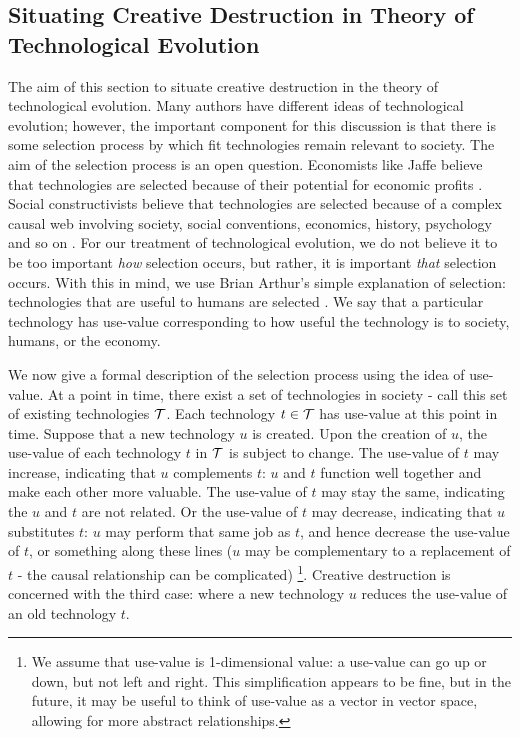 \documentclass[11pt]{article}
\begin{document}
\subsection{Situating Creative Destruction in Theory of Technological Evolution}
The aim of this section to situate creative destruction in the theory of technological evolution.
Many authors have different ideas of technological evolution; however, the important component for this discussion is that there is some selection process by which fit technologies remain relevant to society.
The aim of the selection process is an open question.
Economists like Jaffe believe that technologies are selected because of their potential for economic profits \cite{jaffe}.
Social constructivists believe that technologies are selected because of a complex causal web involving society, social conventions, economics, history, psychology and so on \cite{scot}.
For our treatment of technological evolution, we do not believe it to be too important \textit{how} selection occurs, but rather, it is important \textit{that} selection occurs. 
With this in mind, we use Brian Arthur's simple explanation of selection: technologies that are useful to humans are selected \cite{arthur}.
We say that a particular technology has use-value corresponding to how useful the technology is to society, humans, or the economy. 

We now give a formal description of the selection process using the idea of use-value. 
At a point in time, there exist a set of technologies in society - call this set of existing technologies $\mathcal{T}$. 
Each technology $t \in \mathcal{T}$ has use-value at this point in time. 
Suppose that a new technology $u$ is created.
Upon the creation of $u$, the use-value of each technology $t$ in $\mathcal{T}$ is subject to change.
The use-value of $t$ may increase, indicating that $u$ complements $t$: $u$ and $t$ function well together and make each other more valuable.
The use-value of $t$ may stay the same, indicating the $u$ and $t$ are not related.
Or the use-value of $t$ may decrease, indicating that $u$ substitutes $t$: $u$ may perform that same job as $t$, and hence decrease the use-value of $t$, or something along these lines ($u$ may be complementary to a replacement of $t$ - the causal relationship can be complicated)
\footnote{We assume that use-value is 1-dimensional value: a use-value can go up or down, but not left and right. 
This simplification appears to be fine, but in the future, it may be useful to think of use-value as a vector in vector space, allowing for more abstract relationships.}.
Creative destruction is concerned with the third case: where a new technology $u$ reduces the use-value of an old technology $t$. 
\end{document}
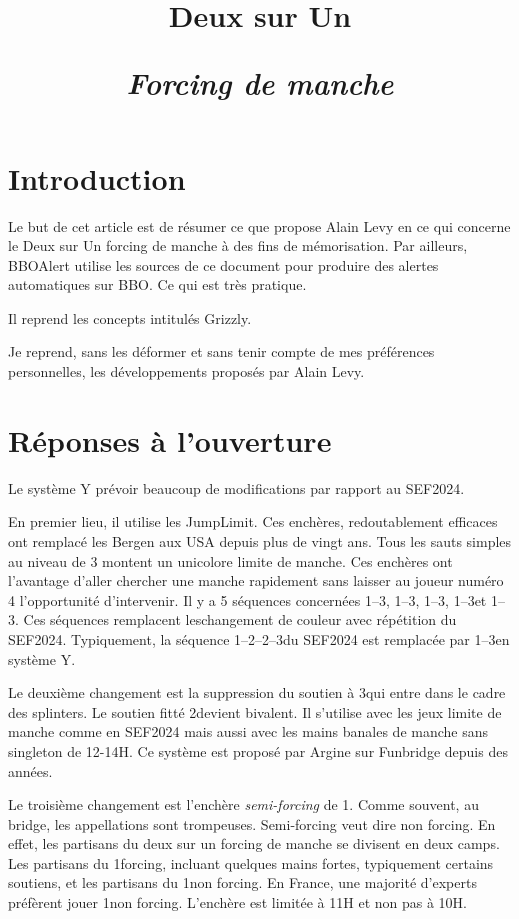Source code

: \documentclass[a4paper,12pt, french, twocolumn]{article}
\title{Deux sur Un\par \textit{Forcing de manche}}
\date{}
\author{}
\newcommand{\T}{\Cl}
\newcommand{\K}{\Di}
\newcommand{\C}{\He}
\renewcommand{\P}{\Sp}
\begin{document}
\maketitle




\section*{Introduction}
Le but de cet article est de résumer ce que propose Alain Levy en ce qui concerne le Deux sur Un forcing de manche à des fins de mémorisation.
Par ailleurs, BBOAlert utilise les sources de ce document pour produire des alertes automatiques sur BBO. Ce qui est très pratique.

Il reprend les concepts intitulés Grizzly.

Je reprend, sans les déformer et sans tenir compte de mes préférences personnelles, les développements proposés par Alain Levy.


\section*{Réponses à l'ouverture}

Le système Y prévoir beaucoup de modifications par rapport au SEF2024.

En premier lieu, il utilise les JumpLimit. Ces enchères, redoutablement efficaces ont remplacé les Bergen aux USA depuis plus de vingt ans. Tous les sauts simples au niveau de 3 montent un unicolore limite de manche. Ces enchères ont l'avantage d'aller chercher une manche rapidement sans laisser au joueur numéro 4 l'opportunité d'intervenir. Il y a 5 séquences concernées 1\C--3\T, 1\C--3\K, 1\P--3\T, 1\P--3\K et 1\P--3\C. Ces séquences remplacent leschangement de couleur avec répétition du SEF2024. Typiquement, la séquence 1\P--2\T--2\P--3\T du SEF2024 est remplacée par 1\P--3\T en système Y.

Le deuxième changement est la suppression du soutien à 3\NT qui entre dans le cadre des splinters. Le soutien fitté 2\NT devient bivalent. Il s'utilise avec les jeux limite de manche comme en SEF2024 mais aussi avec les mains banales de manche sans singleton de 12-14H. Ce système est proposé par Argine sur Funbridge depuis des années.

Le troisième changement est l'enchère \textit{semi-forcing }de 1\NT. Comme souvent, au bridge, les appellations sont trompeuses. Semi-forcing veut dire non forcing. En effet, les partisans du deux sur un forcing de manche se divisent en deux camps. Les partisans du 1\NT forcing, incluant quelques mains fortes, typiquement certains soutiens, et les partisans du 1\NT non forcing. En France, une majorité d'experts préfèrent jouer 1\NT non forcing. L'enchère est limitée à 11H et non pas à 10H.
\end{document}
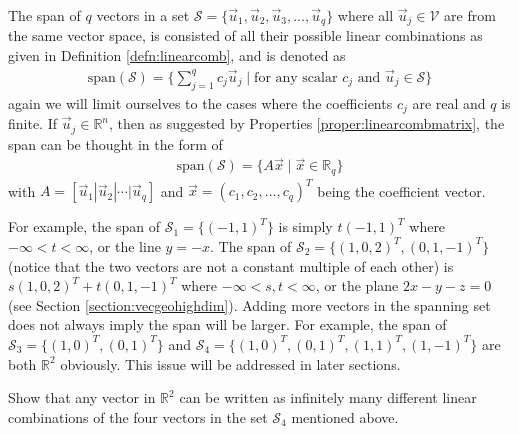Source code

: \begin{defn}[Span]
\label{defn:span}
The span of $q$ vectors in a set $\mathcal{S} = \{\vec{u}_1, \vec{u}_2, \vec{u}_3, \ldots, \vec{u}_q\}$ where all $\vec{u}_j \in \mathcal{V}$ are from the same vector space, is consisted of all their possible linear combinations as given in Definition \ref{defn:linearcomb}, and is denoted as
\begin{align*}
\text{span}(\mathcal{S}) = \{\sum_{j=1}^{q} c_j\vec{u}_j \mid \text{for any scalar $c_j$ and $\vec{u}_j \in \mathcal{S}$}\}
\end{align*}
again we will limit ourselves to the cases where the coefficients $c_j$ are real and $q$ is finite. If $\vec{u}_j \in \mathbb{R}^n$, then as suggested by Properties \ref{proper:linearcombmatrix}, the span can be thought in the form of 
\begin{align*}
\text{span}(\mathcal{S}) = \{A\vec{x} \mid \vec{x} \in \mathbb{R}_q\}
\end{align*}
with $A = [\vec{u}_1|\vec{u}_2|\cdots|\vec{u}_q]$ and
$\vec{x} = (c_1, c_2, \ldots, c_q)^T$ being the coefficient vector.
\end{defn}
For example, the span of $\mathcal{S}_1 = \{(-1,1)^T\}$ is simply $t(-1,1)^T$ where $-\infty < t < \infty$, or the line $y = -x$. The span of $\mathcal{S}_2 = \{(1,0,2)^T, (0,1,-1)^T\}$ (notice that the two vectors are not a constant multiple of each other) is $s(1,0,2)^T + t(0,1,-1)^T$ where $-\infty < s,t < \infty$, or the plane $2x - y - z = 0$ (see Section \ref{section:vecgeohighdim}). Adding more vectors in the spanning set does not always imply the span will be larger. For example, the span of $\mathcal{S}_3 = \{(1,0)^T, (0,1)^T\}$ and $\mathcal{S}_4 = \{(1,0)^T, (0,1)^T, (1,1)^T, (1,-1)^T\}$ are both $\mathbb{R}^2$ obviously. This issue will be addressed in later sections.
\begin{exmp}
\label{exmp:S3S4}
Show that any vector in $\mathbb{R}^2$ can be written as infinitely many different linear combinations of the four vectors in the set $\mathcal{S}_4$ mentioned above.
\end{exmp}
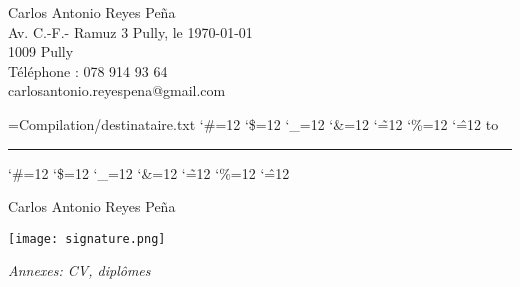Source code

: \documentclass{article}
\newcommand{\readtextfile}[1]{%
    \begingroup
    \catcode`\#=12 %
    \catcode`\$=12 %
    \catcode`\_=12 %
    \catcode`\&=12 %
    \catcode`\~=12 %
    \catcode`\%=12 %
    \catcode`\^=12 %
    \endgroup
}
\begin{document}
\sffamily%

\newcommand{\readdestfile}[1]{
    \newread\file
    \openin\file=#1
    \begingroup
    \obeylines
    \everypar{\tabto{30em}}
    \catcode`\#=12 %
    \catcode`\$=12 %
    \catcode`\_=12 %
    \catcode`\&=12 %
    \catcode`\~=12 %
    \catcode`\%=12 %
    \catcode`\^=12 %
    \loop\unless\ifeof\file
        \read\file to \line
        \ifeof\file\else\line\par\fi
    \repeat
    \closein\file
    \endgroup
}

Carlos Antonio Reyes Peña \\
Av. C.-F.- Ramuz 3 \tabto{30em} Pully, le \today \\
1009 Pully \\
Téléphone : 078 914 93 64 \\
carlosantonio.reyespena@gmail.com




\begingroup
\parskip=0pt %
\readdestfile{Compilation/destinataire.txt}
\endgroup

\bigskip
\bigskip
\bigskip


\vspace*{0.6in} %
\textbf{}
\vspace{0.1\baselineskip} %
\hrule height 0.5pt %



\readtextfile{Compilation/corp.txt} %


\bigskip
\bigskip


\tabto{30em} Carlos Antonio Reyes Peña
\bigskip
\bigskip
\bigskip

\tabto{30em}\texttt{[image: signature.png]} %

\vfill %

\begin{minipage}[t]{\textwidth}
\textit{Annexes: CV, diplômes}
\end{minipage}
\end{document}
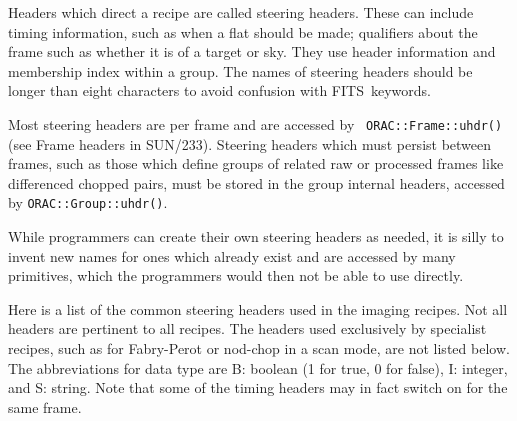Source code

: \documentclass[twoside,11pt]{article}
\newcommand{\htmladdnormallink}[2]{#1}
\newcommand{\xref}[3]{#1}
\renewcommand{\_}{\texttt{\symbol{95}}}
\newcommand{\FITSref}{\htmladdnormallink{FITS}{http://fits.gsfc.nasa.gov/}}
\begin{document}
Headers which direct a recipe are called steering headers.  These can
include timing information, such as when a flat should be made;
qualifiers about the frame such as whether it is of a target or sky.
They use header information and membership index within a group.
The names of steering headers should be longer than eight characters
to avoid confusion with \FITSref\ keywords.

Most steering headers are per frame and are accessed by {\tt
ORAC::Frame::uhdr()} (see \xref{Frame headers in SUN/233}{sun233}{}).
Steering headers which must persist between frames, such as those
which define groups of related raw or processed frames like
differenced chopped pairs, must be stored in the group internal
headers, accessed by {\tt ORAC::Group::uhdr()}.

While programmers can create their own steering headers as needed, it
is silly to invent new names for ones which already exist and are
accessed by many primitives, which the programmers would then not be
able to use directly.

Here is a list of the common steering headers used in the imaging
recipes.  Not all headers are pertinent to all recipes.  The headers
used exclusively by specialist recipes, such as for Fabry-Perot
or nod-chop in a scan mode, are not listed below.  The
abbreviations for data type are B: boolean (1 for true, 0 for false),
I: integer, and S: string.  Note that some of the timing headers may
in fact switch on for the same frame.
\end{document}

-- Required action --
Could you set down, exactly as written, every line from the start of the records above through the line containing "With this in", leaving the pictures out?

-- Response box --
 \documentclass[11pt]{article}
\begin{document}
\subsection{Situating Creative Destruction in Theory of Technological Evolution}
The aim of this section to situate creative destruction in the theory of technological evolution.
Many authors have different ideas of technological evolution; however, the important component for this discussion is that there is some selection process by which fit technologies remain relevant to society.
The aim of the selection process is an open question.
Economists like Jaffe believe that technologies are selected because of their potential for economic profits \cite{jaffe}.
Social constructivists believe that technologies are selected because of a complex causal web involving society, social conventions, economics, history, psychology and so on \cite{scot}.
For our treatment of technological evolution, we do not believe it to be too important \textit{how} selection occurs, but rather, it is important \textit{that} selection occurs. 
With this in mind, we use Brian Arthur's simple explanation of selection: technologies that are useful to humans are selected \cite{arthur}.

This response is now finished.